- Opening Delimiter -
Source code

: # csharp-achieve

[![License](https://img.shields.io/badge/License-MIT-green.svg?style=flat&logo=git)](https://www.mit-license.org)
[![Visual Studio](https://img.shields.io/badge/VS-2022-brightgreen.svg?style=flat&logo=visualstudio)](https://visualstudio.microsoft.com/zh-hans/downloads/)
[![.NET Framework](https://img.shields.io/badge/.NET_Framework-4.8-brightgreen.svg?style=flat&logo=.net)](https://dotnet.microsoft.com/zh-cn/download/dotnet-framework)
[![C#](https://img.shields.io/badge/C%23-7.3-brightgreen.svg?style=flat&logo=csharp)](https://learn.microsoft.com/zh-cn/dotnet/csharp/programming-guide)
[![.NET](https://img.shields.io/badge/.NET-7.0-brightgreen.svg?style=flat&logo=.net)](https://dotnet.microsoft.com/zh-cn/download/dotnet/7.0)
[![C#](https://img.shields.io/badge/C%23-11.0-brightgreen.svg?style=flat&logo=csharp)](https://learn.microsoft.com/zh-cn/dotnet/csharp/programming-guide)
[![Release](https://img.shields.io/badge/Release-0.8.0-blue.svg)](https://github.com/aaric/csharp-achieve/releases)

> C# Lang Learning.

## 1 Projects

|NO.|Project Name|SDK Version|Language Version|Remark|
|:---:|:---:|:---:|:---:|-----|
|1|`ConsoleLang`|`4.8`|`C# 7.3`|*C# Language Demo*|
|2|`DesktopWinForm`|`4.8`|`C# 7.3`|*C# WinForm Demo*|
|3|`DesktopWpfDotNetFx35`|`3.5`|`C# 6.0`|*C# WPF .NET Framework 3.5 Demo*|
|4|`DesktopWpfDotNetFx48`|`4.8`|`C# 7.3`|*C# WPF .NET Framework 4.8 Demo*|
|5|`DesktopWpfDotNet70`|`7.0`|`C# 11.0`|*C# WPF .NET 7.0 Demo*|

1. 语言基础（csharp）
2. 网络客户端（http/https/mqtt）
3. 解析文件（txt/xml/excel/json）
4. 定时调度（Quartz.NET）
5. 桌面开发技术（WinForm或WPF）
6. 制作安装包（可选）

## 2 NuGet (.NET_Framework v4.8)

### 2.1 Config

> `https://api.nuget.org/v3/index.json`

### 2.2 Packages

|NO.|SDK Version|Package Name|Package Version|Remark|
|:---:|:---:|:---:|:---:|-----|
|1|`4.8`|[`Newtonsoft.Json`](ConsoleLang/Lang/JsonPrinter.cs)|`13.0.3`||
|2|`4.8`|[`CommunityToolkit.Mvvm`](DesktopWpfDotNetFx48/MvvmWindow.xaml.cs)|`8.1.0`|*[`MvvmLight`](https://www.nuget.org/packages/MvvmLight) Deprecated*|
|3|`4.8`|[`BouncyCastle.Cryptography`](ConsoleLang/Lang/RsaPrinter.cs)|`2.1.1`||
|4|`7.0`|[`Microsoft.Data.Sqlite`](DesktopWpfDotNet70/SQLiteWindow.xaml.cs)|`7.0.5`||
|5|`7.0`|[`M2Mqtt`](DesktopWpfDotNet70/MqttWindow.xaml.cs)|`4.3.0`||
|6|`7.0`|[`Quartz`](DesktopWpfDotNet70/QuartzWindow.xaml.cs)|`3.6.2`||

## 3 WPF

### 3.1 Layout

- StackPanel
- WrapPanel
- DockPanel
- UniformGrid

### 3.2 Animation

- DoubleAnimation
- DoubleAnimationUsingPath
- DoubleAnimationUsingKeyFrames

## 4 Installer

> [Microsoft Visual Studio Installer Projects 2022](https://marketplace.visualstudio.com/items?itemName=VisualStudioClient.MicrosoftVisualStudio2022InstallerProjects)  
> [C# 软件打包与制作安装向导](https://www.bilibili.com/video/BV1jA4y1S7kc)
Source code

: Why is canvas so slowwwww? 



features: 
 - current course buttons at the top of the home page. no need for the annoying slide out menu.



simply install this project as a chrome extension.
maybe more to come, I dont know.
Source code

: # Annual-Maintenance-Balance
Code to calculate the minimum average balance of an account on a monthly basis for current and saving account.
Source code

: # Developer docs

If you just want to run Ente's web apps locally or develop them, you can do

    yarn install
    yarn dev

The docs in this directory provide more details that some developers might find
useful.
- Closing Delimiter -
### Required action
Whenever the word "programming" shows up in a line above, copy that line.

### Response below
[![C#](https://img.shields.io/badge/C%23-7.3-brightgreen.svg?style=flat&logo=csharp)](https://learn.microsoft.com/zh-cn/dotnet/csharp/programming-guide)
[![C#](https://img.shields.io/badge/C%23-11.0-brightgreen.svg?style=flat&logo=csharp)](https://learn.microsoft.com/zh-cn/dotnet/csharp/programming-guide)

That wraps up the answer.